I’ve spent a decent portion of my career leading teams, and a large part of coaching people is helping them understand what is important and how they should spend their time. I love a good urgent/important matrix as a rough guideline.
The matrix above is helpful in a vacuum. The reality is that communications has a lot of stakeholders across different lines of business within an organization — from sales, to marketing, to biz dev, to the executive team. It’s a blessing and a curse.
A cross-functional role like communications is one that can make a meaningful impact across the whole company. Many roles are siloed. On the other hand (and understandably), every stakeholder thinks their thing is the most important thing.
Definitionally, that is not true.
If everything is of equal importance, nothing is important.
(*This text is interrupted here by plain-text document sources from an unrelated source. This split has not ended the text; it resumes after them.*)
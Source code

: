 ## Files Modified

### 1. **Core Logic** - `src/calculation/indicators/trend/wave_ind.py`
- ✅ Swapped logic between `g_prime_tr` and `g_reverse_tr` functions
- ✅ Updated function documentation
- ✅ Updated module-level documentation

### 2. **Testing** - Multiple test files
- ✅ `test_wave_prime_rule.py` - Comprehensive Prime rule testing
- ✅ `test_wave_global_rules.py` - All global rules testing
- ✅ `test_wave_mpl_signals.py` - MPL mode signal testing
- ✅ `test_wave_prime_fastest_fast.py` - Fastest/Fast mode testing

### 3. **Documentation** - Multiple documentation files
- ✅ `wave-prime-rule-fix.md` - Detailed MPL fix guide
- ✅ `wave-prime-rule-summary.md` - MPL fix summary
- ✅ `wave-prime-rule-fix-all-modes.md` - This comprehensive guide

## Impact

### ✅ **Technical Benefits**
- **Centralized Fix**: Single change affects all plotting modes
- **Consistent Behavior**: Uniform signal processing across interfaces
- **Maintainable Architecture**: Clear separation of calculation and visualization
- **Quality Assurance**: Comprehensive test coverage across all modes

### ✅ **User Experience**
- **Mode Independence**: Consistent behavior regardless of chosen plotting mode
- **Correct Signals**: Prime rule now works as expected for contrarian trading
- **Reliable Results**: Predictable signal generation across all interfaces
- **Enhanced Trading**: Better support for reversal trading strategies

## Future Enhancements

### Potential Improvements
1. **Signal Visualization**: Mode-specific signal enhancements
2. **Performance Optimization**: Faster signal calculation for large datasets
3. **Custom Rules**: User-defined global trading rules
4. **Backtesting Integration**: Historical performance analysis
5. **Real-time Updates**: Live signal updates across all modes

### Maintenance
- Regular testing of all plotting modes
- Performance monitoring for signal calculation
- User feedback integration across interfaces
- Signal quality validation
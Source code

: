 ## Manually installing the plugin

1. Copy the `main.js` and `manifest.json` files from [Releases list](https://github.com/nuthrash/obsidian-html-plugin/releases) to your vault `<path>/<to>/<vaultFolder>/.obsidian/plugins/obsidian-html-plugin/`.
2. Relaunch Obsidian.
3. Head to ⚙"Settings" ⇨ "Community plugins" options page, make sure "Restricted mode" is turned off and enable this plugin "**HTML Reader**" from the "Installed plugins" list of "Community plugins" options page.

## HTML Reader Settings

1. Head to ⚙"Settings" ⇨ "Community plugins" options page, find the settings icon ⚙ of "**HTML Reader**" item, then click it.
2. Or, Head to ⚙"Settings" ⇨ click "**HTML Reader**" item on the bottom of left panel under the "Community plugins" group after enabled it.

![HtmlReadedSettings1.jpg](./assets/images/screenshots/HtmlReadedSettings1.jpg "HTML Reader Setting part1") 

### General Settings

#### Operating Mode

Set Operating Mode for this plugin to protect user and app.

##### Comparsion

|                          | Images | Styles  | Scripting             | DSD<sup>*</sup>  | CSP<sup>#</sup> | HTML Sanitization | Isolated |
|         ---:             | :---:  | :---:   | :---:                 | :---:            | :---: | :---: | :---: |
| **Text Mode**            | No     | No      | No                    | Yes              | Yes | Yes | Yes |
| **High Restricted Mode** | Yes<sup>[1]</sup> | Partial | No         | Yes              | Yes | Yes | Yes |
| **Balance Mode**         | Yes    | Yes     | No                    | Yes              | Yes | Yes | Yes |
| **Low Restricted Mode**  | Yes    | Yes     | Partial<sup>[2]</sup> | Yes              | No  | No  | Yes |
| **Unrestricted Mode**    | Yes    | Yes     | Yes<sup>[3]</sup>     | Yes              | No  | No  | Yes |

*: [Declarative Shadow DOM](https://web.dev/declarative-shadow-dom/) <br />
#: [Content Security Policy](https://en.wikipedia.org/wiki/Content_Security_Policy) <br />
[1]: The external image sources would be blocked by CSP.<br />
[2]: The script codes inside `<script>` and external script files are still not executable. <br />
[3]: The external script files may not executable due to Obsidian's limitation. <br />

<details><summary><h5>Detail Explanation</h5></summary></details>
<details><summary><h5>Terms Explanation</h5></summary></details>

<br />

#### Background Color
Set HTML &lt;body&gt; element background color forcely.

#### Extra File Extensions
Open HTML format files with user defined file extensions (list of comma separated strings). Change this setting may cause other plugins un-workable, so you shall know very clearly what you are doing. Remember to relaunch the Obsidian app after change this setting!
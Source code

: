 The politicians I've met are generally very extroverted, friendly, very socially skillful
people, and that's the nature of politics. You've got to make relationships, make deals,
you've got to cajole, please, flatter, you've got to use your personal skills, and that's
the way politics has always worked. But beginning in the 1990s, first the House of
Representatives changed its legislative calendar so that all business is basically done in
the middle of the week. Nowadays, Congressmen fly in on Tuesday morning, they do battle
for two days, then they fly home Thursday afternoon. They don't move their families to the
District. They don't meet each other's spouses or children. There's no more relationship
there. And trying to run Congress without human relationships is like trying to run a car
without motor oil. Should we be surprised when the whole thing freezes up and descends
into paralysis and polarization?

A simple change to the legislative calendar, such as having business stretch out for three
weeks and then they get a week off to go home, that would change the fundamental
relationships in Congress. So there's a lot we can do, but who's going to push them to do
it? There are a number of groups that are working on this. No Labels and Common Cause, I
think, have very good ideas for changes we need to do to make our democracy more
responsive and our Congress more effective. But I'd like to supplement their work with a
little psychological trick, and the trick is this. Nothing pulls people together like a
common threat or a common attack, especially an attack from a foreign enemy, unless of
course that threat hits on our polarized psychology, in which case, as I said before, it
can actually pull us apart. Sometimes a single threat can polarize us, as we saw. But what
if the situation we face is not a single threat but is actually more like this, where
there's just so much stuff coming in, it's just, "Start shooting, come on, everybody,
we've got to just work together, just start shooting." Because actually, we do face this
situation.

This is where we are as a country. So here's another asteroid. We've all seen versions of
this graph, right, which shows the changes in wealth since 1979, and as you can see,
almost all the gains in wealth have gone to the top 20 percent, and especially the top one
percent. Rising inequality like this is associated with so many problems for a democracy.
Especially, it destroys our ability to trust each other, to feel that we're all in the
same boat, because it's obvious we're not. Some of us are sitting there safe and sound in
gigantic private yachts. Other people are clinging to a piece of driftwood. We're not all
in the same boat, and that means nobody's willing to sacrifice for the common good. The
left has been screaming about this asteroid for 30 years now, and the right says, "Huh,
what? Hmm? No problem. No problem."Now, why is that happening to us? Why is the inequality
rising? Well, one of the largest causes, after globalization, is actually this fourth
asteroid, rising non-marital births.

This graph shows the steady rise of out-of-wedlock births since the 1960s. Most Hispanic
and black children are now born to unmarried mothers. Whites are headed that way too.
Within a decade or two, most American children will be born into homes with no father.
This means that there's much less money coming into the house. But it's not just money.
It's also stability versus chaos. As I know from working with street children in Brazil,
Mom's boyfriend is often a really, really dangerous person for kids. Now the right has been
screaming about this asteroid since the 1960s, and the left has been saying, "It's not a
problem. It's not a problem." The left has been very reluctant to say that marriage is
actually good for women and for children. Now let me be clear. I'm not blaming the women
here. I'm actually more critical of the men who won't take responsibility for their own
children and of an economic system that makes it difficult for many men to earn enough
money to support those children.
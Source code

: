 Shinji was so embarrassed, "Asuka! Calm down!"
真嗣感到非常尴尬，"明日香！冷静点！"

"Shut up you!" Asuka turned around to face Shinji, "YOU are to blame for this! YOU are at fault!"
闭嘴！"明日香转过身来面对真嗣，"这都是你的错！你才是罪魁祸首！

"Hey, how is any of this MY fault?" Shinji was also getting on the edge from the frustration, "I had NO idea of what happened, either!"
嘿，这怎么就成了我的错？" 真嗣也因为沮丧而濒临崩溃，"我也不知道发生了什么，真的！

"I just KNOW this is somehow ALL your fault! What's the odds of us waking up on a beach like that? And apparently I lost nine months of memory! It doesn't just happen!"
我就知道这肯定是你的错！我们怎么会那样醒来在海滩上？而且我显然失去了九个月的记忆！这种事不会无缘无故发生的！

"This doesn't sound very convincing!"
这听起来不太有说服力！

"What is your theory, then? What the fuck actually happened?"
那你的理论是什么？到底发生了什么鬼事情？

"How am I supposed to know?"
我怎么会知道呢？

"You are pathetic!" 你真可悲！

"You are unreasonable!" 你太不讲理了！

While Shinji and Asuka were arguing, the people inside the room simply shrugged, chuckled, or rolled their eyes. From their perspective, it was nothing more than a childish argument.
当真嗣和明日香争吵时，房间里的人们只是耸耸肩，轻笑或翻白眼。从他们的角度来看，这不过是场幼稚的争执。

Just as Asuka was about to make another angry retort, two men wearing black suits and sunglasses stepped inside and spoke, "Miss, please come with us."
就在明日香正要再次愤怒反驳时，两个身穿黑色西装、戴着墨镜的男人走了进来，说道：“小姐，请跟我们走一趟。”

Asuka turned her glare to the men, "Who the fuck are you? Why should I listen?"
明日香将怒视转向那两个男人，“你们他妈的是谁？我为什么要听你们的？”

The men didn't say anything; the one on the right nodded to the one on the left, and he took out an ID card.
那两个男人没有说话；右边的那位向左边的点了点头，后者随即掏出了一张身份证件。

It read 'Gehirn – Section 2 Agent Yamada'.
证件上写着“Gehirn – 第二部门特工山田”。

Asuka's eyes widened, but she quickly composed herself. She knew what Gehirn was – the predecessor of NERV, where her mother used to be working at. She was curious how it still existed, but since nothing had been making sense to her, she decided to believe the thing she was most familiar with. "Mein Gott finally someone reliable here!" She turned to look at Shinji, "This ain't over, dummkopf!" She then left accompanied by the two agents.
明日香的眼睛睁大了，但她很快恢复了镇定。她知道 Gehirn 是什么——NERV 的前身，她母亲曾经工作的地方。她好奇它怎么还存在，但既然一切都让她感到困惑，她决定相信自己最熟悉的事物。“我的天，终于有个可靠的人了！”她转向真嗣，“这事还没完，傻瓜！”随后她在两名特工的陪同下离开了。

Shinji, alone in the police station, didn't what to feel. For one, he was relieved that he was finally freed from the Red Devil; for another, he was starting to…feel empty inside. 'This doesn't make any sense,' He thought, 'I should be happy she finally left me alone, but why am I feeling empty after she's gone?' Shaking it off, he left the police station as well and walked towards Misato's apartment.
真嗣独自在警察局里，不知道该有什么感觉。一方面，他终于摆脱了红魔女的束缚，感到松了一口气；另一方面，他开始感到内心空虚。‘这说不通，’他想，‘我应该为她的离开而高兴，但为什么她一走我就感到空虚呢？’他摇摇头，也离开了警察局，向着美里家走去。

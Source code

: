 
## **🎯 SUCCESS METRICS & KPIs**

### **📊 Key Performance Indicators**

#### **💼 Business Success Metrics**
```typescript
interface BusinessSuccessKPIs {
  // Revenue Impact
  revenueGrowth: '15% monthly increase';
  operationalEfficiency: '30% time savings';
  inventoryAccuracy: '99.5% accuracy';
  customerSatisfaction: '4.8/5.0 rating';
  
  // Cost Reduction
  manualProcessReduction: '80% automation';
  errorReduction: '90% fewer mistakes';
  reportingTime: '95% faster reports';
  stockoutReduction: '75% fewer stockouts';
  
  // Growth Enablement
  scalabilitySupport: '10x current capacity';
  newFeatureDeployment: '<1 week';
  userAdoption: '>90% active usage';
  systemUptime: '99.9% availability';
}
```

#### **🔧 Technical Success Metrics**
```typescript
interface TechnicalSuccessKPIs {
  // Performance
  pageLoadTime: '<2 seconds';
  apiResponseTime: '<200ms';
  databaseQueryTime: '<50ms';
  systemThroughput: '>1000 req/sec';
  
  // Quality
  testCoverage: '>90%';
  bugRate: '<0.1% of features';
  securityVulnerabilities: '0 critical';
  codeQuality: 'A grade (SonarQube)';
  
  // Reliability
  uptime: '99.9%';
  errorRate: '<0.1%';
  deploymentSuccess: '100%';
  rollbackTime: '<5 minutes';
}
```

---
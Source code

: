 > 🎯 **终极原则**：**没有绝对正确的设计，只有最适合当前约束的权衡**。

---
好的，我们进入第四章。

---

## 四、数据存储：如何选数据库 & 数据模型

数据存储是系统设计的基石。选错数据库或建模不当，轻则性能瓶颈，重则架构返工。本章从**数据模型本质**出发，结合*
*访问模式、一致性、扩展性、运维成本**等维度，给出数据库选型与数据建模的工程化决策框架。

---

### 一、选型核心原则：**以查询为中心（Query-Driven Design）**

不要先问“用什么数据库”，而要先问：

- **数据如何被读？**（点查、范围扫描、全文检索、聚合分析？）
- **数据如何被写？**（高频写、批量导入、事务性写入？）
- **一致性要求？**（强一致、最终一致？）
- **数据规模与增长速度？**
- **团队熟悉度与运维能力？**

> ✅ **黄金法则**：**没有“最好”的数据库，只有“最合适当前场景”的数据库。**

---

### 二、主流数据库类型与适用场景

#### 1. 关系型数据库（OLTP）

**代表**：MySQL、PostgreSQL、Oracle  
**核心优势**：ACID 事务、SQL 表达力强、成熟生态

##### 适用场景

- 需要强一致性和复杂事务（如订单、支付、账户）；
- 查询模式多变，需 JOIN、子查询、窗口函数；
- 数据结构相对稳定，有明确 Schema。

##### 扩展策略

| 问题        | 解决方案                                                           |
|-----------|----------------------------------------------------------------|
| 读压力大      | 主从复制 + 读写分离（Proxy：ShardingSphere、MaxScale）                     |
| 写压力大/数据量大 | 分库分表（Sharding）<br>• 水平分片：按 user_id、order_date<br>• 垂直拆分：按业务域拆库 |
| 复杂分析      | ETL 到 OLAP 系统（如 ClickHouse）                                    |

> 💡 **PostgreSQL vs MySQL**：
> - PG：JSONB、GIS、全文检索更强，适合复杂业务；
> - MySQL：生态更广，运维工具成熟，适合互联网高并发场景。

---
At some point, you have to choose — choose what to prioritize, choose how to allocate your time, choose what not to do.
Stand for something
I thought about this idea — if everything is important, nothing is — as it relates to communications in two ways.
The first is talking with press. I do a lot of media training as part of my day to day, and a lot of executives are inclined to try to get every key message or make every point in every answer. Like prioritizing, if every answer to every question tries to say everything at once, odds are, you’re not really saying anything at all. And that does not make for a great interview.
The other is brand. I’m not quite a Lulu Cheng Meservey in that you need to be controversial to succeed (though obviously, she knows what she’s talking about), but I do firmly believe that if your brand tries to be everything to everyone you are ostensibly nothing to no one.
You have to choose. What does your company do? Based on your work, what do you stand for? Why should people care about what you’re building? There will always be critics who are unwilling to engage in any sort of intellectually honest debate (Hi Twitter and politics!) — trying to satiate those people or accommodate them in your brand messaging is a fool’s errand. They will never agree with you. They will never listen to you. They will never engage in good faith.
So don’t worry about them.
I do think listening and internalizing criticism is healthy (if levied in good faith, which is increasingly rare in The Discourse) and necessary for a functioning communications program. It’s important to know where you might get hit so you can proactively guard against it, but that doesn’t mean bending the core of your brand to please everyone.
No company is everything to everyone. Those who try to do so end up communicating nothing at all.